Atmar's assertion was strongly disputed by former presidential candidate and finance minister Ashraf Ghani. He said the government has become a "looting machine" in which 2,000 people are siphoning off cash.
Ghani said the new government must appoint people of integrity and judgment.
Of those who are corrupt, Ghani said, "Without government positions they are nothing. As long as they are in control of the government, they will turn it into a force that is a threat to both the international security forces and to the Afghan people."
Asked if Karzai would get rid of corrupt officials, Ghani said, "If he doesn't, then he's going to fail the test of leadership. Kinship and ruling are not compatible.
"In our history, those who have built states have to separate themselves from their kin. And unless one meets that test, one cannot rise to become a statesman."

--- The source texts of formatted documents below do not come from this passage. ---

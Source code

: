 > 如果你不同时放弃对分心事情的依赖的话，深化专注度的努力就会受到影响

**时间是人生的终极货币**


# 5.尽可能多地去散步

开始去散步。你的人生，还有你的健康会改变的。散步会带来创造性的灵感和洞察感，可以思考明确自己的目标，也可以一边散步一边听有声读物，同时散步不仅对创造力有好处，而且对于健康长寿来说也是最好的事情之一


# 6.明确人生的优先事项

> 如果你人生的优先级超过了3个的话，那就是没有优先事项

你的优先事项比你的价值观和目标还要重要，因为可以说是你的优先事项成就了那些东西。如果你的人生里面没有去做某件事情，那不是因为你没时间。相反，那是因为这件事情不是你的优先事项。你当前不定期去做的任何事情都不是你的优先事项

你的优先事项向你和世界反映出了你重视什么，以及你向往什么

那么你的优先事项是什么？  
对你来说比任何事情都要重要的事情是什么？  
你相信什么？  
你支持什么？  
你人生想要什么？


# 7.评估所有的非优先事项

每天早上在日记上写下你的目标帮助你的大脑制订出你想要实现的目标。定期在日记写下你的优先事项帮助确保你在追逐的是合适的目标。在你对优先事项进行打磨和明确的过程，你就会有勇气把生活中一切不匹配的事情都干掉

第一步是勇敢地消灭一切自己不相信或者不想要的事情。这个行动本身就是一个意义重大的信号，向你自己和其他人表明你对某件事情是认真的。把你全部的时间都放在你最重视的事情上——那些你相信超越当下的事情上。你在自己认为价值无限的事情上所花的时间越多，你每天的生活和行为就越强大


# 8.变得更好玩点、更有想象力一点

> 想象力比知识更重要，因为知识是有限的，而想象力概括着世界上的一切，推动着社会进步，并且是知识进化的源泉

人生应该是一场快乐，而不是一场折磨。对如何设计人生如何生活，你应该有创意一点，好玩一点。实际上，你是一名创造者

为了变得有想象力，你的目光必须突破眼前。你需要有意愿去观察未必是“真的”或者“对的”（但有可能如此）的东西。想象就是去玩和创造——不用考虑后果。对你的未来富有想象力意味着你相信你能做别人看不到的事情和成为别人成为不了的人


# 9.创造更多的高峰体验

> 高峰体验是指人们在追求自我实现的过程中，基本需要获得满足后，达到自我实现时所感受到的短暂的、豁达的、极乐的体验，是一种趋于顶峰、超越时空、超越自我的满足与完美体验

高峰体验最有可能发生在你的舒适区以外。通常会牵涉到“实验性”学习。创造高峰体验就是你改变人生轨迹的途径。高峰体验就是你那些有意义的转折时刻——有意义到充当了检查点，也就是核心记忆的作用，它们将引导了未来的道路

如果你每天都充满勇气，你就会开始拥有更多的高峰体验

Ghani also strongly criticized the department of Interior Minister Atmar. He said Atmar is a competent man, "but his ministry is among the most corrupt in the country. The police force is a scandal. It has perpetrated immense crime."
The former presidential candidate remained optimistic about the future, though.
"I think it's very easy to talk about the place unseen and a people unmet. Most people who come to Afghanistan, Americans in particular, I have had the privilege of hearing them say they've left their heart in Afghanistan."
Ghani also praised the role of international forces in Afghanistan.
"There's still a consensus in this society that this is the first army in 5,000 years that has come here not to occupy our land, but to become a force for stability and eventually of prosperity."